=== Task goal ===
Nothing should be left out: repeat all the data exactly.

═════ Material provided ═════

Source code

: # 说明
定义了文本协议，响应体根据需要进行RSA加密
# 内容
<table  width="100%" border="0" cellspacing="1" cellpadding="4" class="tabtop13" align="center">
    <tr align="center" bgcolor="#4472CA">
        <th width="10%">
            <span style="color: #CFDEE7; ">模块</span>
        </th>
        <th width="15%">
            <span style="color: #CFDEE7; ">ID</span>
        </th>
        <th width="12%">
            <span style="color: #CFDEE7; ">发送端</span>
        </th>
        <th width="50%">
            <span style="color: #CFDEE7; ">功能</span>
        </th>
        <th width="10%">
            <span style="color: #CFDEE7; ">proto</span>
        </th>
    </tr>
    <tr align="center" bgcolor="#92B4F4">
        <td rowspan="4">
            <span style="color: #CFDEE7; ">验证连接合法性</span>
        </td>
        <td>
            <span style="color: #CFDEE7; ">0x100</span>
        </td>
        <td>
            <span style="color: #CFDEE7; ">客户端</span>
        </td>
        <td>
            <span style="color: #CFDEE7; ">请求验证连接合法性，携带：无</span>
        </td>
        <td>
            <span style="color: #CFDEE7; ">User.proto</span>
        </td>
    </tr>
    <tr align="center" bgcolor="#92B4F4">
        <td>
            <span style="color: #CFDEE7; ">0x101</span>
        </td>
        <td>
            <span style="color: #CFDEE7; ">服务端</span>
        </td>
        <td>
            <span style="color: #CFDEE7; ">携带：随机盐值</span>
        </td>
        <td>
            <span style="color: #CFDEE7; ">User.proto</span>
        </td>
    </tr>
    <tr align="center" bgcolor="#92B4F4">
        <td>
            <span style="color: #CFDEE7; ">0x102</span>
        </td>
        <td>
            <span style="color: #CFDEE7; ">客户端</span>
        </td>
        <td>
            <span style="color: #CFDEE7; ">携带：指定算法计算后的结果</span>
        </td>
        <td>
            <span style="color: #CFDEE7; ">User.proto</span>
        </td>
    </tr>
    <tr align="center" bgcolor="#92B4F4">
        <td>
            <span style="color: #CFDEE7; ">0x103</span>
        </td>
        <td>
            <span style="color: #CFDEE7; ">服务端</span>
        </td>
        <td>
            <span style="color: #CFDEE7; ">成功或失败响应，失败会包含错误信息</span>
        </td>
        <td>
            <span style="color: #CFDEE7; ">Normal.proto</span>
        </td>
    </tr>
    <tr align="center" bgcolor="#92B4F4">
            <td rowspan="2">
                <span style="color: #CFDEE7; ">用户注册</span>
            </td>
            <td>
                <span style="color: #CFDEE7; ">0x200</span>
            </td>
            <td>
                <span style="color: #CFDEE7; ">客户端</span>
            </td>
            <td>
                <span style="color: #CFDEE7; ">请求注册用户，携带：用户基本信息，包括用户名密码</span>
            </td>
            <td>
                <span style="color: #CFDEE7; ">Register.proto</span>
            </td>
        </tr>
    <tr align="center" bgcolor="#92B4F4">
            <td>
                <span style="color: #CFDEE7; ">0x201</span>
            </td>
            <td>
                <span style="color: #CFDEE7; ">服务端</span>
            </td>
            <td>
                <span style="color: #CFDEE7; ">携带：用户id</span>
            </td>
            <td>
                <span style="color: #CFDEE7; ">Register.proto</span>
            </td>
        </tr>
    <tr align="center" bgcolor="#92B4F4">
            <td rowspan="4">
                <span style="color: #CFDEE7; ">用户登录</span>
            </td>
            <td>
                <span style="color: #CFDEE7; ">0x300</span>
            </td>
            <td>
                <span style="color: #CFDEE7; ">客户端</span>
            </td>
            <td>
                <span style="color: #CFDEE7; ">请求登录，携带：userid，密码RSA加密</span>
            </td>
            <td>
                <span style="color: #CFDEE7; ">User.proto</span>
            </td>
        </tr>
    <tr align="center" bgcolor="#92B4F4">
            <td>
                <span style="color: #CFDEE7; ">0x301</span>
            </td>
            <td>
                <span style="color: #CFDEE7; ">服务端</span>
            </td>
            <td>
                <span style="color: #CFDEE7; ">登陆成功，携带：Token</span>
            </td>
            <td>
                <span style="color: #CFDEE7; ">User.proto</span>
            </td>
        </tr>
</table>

═════

=== Response for this exercise ===
Source code

: # 说明
定义了文本协议，响应体根据需要进行RSA加密
# 内容
<table  width="100%" border="0" cellspacing="1" cellpadding="4" class="tabtop13" align="center">
    <tr align="center" bgcolor="#4472CA">
        <th width="10%">
            <span style="color: #CFDEE7; ">模块</span>
        </th>
        <th width="15%">
            <span style="color: #CFDEE7; ">ID</span>
        </th>
        <th width="12%">
            <span style="color: #CFDEE7; ">发送端</span>
        </th>
        <th width="50%">
            <span style="color: #CFDEE7; ">功能</span>
        </th>
        <th width="10%">
            <span style="color: #CFDEE7; ">proto</span>
        </th>
    </tr>
    <tr align="center" bgcolor="#92B4F4">
        <td rowspan="4">
            <span style="color: #CFDEE7; ">验证连接合法性</span>
        </td>
        <td>
            <span style="color: #CFDEE7; ">0x100</span>
        </td>
        <td>
            <span style="color: #CFDEE7; ">客户端</span>
        </td>
        <td>
            <span style="color: #CFDEE7; ">请求验证连接合法性，携带：无</span>
        </td>
        <td>
            <span style="color: #CFDEE7; ">User.proto</span>
        </td>
    </tr>
    <tr align="center" bgcolor="#92B4F4">
        <td>
            <span style="color: #CFDEE7; ">0x101</span>
        </td>
        <td>
            <span style="color: #CFDEE7; ">服务端</span>
        </td>
        <td>
            <span style="color: #CFDEE7; ">携带：随机盐值</span>
        </td>
        <td>
            <span style="color: #CFDEE7; ">User.proto</span>
        </td>
    </tr>
    <tr align="center" bgcolor="#92B4F4">
        <td>
            <span style="color: #CFDEE7; ">0x102</span>
        </td>
        <td>
            <span style="color: #CFDEE7; ">客户端</span>
        </td>
        <td>
            <span style="color: #CFDEE7; ">携带：指定算法计算后的结果</span>
        </td>
        <td>
            <span style="color: #CFDEE7; ">User.proto</span>
        </td>
    </tr>
    <tr align="center" bgcolor="#92B4F4">
        <td>
            <span style="color: #CFDEE7; ">0x103</span>
        </td>
        <td>
            <span style="color: #CFDEE7; ">服务端</span>
        </td>
        <td>
            <span style="color: #CFDEE7; ">成功或失败响应，失败会包含错误信息</span>
        </td>
        <td>
            <span style="color: #CFDEE7; ">Normal.proto</span>
        </td>
    </tr>
    <tr align="center" bgcolor="#92B4F4">
            <td rowspan="2">
                <span style="color: #CFDEE7; ">用户注册</span>
            </td>
            <td>
                <span style="color: #CFDEE7; ">0x200</span>
            </td>
            <td>
                <span style="color: #CFDEE7; ">客户端</span>
            </td>
            <td>
                <span style="color: #CFDEE7; ">请求注册用户，携带：用户基本信息，包括用户名密码</span>
            </td>
            <td>
                <span style="color: #CFDEE7; ">Register.proto</span>
            </td>
        </tr>
    <tr align="center" bgcolor="#92B4F4">
            <td>
                <span style="color: #CFDEE7; ">0x201</span>
            </td>
            <td>
                <span style="color: #CFDEE7; ">服务端</span>
            </td>
            <td>
                <span style="color: #CFDEE7; ">携带：用户id</span>
            </td>
            <td>
                <span style="color: #CFDEE7; ">Register.proto</span>
            </td>
        </tr>
    <tr align="center" bgcolor="#92B4F4">
            <td rowspan="4">
                <span style="color: #CFDEE7; ">用户登录</span>
            </td>
            <td>
                <span style="color: #CFDEE7; ">0x300</span>
            </td>
            <td>
                <span style="color: #CFDEE7; ">客户端</span>
            </td>
            <td>
                <span style="color: #CFDEE7; ">请求登录，携带：userid，密码RSA加密</span>
            </td>
            <td>
                <span style="color: #CFDEE7; ">User.proto</span>
            </td>
        </tr>
    <tr align="center" bgcolor="#92B4F4">
            <td>
                <span style="color: #CFDEE7; ">0x301</span>
            </td>
            <td>
                <span style="color: #CFDEE7; ">服务端</span>
            </td>
            <td>
                <span style="color: #CFDEE7; ">登陆成功，携带：Token</span>
            </td>
            <td>
                <span style="color: #CFDEE7; ">User.proto</span>
            </td>
        </tr>
</table>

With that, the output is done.